* [Requirement] Although the entries contain pictures, repeat only their words, exactly as written.

----- Supplied information -----

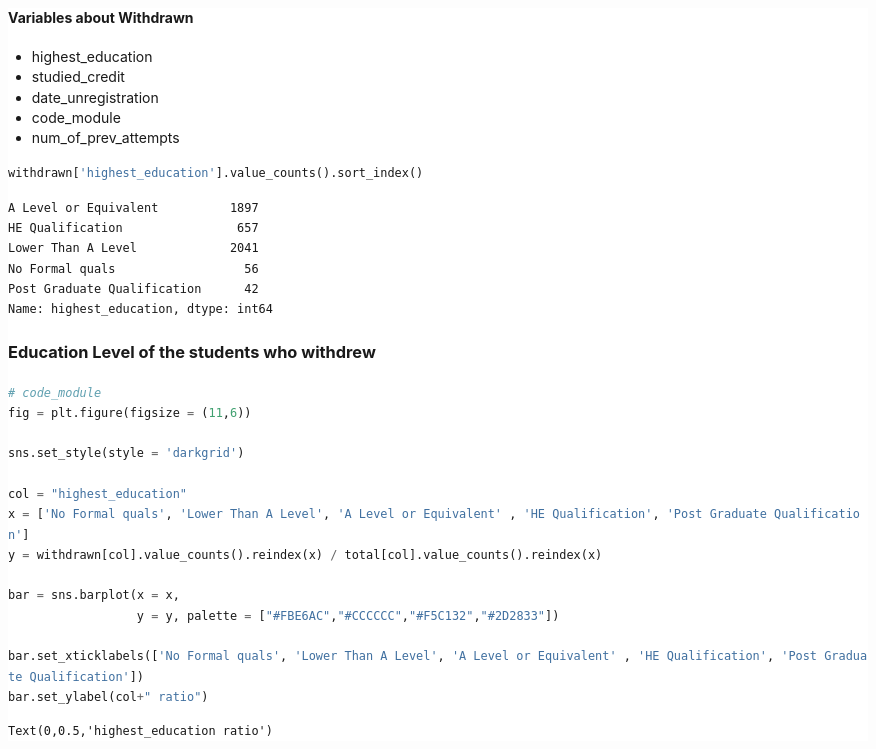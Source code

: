 

#### Variables about Withdrawn
- highest_education
- studied_credit
- date_unregistration
- code_module
- num_of_prev_attempts


```python
withdrawn['highest_education'].value_counts().sort_index()
```




    A Level or Equivalent          1897
    HE Qualification                657
    Lower Than A Level             2041
    No Formal quals                  56
    Post Graduate Qualification      42
    Name: highest_education, dtype: int64



### Education Level of the students who withdrew


```python
# code_module
fig = plt.figure(figsize = (11,6))

sns.set_style(style = 'darkgrid')

col = "highest_education"
x = ['No Formal quals', 'Lower Than A Level', 'A Level or Equivalent' , 'HE Qualification', 'Post Graduate Qualification']
y = withdrawn[col].value_counts().reindex(x) / total[col].value_counts().reindex(x)

bar = sns.barplot(x = x, 
                  y = y, palette = ["#FBE6AC","#CCCCCC","#F5C132","#2D2833"])

bar.set_xticklabels(['No Formal quals', 'Lower Than A Level', 'A Level or Equivalent' , 'HE Qualification', 'Post Graduate Qualification'])
bar.set_ylabel(col+" ratio")
```




    Text(0,0.5,'highest_education ratio')



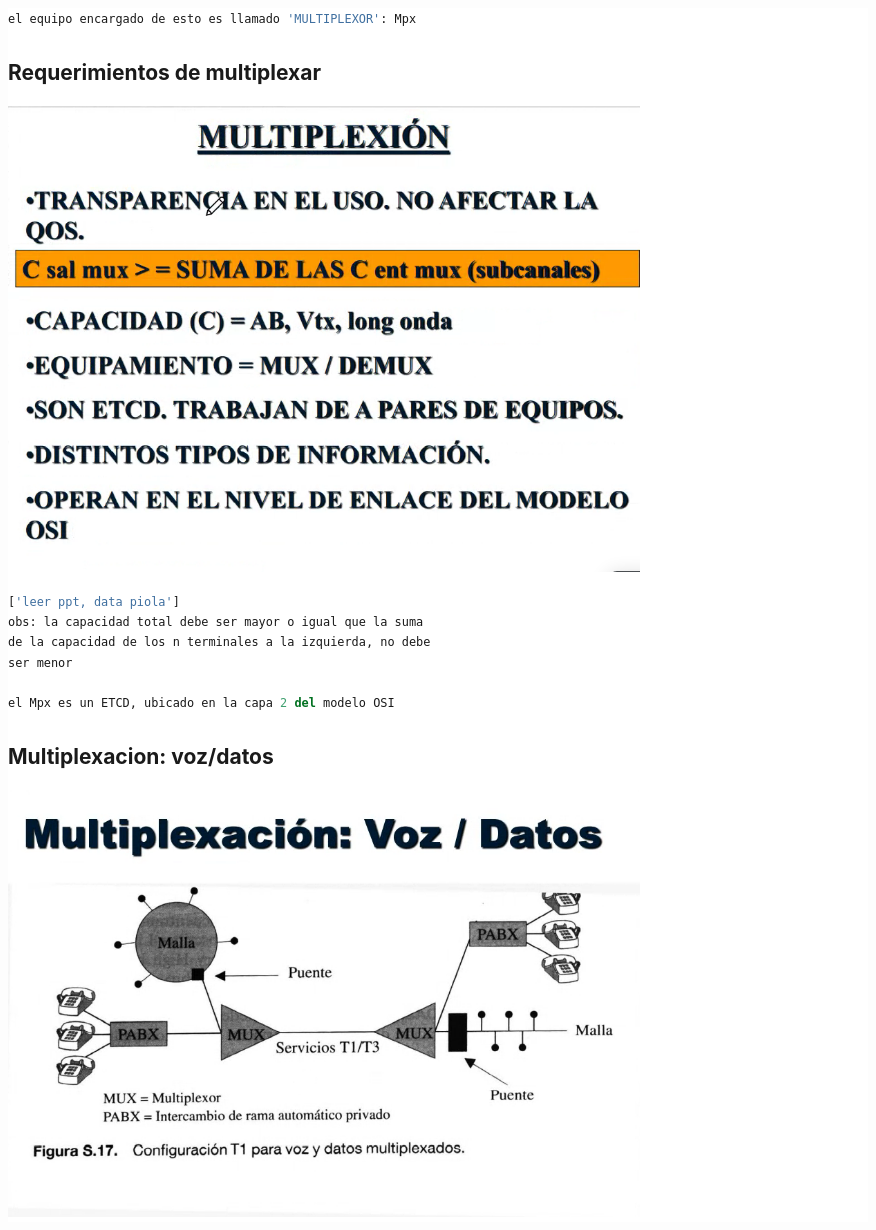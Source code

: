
 ```python
el equipo encargado de esto es llamado 'MULTIPLEXOR': Mpx

```
## Requerimientos de multiplexar
![](images/2021-11-09-19-33-36.png)
```python
['leer ppt, data piola']
obs: la capacidad total debe ser mayor o igual que la suma
de la capacidad de los n terminales a la izquierda, no debe
ser menor

el Mpx es un ETCD, ubicado en la capa 2 del modelo OSI
```

## Multiplexacion: voz/datos
![](images/2021-11-09-19-35-42.png)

-----

* [Result of this exercise]
Source code

: 

#### Variables about Withdrawn
- highest_education
- studied_credit
- date_unregistration
- code_module
- num_of_prev_attempts


```python
withdrawn['highest_education'].value_counts().sort_index()
```




    A Level or Equivalent          1897
    HE Qualification                657
    Lower Than A Level             2041
    No Formal quals                  56
    Post Graduate Qualification      42
    Name: highest_education, dtype: int64



### Education Level of the students who withdrew


```python
# code_module
fig = plt.figure(figsize = (11,6))

sns.set_style(style = 'darkgrid')

col = "highest_education"
x = ['No Formal quals', 'Lower Than A Level', 'A Level or Equivalent' , 'HE Qualification', 'Post Graduate Qualification']
y = withdrawn[col].value_counts().reindex(x) / total[col].value_counts().reindex(x)

bar = sns.barplot(x = x, 
                  y = y, palette = ["#FBE6AC","#CCCCCC","#F5C132","#2D2833"])

bar.set_xticklabels(['No Formal quals', 'Lower Than A Level', 'A Level or Equivalent' , 'HE Qualification', 'Post Graduate Qualification'])
bar.set_ylabel(col+" ratio")
```




    Text(0,0.5,'highest_education ratio')



Source code

:
 ```python
el equipo encargado de esto es llamado 'MULTIPLEXOR': Mpx

```
## Requerimientos de multiplexar
![](images/2021-11-09-19-33-36.png)
```python
['leer ppt, data piola']
obs: la capacidad total debe ser mayor o igual que la suma
de la capacidad de los n terminales a la izquierda, no debe
ser menor

el Mpx es un ETCD, ubicado en la capa 2 del modelo OSI
```

## Multiplexacion: voz/datos
![](images/2021-11-09-19-35-42.png)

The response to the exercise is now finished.